* ASSIGNMENT
Throughout the entries below, report every line where "Permisos" is found.

SUPPLIED INFORMATION section start

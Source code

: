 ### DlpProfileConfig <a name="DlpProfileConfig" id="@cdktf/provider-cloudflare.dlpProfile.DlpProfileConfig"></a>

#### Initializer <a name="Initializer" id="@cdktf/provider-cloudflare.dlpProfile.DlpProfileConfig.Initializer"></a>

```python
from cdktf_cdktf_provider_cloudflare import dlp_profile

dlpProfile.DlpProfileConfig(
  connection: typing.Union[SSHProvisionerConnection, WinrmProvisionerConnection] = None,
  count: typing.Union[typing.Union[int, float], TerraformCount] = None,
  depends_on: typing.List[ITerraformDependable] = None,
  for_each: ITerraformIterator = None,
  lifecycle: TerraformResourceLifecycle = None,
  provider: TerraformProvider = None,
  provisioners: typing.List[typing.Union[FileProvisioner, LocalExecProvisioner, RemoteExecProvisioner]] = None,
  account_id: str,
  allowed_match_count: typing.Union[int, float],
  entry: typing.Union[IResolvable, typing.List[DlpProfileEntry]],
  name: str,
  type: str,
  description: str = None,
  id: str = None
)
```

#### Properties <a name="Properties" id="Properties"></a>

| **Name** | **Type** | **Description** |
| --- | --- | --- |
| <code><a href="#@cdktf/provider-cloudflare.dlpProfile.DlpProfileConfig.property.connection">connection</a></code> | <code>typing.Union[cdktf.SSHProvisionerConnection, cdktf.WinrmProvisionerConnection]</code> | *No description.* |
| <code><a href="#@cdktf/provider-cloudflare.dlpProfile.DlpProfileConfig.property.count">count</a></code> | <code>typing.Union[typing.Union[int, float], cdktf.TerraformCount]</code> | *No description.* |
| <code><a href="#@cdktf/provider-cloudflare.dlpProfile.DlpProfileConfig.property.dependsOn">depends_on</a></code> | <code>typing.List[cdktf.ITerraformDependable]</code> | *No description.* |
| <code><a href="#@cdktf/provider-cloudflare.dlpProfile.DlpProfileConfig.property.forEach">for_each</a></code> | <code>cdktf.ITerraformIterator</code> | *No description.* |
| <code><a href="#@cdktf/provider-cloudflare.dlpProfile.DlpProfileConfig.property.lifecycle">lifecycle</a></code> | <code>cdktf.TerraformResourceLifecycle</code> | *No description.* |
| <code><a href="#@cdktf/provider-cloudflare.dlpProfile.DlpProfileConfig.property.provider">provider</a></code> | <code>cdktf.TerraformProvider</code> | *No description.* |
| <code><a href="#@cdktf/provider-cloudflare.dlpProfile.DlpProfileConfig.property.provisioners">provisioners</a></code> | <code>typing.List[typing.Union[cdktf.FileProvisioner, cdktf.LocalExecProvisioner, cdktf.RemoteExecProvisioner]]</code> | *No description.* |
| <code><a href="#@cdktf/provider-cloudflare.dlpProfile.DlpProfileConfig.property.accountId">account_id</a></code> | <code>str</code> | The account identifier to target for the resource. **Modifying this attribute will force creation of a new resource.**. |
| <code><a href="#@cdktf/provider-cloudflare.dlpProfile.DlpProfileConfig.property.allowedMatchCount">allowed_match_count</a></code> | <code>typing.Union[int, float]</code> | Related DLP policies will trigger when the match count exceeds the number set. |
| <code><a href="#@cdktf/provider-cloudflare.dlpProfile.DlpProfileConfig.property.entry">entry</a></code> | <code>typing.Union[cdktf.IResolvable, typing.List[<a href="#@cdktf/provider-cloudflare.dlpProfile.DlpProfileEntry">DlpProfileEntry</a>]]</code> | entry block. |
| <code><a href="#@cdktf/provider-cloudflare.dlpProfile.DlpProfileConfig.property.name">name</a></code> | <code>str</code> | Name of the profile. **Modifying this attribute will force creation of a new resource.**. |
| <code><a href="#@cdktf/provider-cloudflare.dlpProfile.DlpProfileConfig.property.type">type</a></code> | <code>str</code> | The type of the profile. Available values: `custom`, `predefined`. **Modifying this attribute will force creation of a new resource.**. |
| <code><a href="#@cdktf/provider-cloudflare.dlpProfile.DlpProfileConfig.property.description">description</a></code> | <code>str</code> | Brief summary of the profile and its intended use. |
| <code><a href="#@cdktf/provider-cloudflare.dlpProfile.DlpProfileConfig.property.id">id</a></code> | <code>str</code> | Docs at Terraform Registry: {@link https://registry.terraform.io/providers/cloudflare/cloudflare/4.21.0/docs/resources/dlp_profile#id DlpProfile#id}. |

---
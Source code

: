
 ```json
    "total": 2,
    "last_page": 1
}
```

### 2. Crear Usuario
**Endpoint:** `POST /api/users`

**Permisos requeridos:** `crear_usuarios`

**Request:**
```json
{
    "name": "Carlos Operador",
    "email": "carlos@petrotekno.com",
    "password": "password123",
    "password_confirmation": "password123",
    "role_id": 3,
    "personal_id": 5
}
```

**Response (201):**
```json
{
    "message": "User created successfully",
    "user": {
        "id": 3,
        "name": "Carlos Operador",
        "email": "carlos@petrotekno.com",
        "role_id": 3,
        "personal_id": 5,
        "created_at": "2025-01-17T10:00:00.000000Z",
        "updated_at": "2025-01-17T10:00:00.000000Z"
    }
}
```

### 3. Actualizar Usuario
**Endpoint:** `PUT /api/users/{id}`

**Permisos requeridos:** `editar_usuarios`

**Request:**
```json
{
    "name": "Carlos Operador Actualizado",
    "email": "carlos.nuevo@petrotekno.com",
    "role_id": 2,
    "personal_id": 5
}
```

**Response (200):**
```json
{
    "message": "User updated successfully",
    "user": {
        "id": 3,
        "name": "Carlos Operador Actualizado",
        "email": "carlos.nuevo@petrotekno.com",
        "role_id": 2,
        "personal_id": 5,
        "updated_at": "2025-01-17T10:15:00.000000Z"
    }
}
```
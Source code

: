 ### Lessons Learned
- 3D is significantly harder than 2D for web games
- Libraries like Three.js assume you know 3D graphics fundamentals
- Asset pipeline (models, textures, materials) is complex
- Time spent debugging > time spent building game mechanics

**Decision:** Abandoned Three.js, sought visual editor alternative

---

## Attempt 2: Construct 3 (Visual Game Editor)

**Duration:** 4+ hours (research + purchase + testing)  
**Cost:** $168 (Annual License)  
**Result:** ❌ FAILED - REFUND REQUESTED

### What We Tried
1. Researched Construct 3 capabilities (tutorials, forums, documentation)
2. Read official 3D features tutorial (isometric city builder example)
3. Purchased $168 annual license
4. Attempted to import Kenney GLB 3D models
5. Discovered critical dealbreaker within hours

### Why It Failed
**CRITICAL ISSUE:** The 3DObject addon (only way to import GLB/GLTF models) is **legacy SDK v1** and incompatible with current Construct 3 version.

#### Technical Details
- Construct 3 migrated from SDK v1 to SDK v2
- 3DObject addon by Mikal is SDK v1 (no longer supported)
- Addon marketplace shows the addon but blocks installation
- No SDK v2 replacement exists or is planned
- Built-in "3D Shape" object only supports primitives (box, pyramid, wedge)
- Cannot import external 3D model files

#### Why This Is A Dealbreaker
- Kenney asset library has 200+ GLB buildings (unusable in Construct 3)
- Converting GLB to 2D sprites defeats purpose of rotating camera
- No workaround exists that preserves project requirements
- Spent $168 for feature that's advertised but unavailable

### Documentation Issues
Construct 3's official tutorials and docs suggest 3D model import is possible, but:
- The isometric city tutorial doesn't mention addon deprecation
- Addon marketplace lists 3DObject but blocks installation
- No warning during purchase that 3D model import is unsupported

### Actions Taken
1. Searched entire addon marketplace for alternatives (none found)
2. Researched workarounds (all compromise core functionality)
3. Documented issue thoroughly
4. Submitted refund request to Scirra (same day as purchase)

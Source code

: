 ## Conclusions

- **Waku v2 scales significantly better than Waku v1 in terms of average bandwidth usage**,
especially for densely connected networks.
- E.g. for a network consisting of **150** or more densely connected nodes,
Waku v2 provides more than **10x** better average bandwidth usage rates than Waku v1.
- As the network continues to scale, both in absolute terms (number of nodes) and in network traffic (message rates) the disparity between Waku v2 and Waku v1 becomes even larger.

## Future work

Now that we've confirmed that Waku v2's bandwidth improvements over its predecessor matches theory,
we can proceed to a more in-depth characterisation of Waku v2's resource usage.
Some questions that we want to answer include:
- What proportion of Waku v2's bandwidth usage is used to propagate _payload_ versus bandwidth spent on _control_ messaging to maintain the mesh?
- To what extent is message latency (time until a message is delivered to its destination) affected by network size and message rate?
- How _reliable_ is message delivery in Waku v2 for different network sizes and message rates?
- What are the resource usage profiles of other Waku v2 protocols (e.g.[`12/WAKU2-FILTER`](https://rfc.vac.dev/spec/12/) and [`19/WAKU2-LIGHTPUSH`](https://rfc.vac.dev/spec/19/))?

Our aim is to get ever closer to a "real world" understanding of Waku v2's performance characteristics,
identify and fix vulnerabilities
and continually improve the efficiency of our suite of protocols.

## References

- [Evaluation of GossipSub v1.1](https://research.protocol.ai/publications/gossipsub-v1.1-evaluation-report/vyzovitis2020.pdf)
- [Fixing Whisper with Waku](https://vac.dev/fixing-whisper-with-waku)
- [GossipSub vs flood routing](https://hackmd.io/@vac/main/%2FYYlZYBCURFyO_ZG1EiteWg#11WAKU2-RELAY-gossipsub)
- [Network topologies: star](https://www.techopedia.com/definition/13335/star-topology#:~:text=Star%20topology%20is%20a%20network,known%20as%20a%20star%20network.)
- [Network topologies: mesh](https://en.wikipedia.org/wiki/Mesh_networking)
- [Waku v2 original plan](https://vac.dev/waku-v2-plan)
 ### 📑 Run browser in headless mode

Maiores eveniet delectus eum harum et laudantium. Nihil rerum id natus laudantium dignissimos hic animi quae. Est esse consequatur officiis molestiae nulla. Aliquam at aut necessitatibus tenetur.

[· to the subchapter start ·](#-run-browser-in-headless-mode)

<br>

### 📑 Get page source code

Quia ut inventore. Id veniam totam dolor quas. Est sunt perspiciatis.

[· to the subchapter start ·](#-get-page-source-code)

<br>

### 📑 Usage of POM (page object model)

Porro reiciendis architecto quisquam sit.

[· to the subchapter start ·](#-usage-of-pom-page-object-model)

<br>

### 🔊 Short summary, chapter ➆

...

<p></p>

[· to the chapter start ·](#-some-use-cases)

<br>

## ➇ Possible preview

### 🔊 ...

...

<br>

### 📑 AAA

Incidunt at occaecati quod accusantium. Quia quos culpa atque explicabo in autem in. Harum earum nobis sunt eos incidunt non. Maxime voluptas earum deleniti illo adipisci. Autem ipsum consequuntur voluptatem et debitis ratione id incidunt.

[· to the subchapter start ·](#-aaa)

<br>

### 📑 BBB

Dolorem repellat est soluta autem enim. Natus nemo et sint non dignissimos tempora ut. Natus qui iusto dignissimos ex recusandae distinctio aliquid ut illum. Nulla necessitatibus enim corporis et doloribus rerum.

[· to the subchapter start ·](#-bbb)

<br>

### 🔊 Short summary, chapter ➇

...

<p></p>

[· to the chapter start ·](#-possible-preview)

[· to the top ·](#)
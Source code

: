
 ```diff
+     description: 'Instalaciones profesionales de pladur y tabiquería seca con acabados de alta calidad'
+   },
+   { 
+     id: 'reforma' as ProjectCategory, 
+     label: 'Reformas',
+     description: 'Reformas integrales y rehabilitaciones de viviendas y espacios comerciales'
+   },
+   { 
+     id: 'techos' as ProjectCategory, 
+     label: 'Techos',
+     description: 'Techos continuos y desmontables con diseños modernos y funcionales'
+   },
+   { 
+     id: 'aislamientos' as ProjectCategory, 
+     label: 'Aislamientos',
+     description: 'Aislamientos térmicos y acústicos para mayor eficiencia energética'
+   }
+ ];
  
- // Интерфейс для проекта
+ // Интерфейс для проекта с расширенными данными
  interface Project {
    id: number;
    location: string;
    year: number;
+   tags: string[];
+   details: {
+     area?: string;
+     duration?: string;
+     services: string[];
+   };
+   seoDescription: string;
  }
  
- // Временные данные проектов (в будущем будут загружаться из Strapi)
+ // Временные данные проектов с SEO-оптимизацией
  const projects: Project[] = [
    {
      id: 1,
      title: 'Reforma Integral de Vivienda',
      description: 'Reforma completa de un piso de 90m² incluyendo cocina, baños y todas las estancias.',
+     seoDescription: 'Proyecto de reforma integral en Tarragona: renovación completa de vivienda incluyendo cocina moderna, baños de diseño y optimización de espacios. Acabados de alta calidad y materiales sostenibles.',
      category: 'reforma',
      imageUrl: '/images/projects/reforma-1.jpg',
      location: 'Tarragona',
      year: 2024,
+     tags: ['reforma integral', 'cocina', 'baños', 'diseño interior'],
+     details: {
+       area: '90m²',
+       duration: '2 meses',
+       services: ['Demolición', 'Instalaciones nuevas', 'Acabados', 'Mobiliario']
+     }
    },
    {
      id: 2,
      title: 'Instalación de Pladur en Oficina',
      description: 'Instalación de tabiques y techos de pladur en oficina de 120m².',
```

SUPPLIED INFORMATION section end

* EXERCISE SOLUTION
**Permisos requeridos:** `crear_usuarios`
**Permisos requeridos:** `editar_usuarios`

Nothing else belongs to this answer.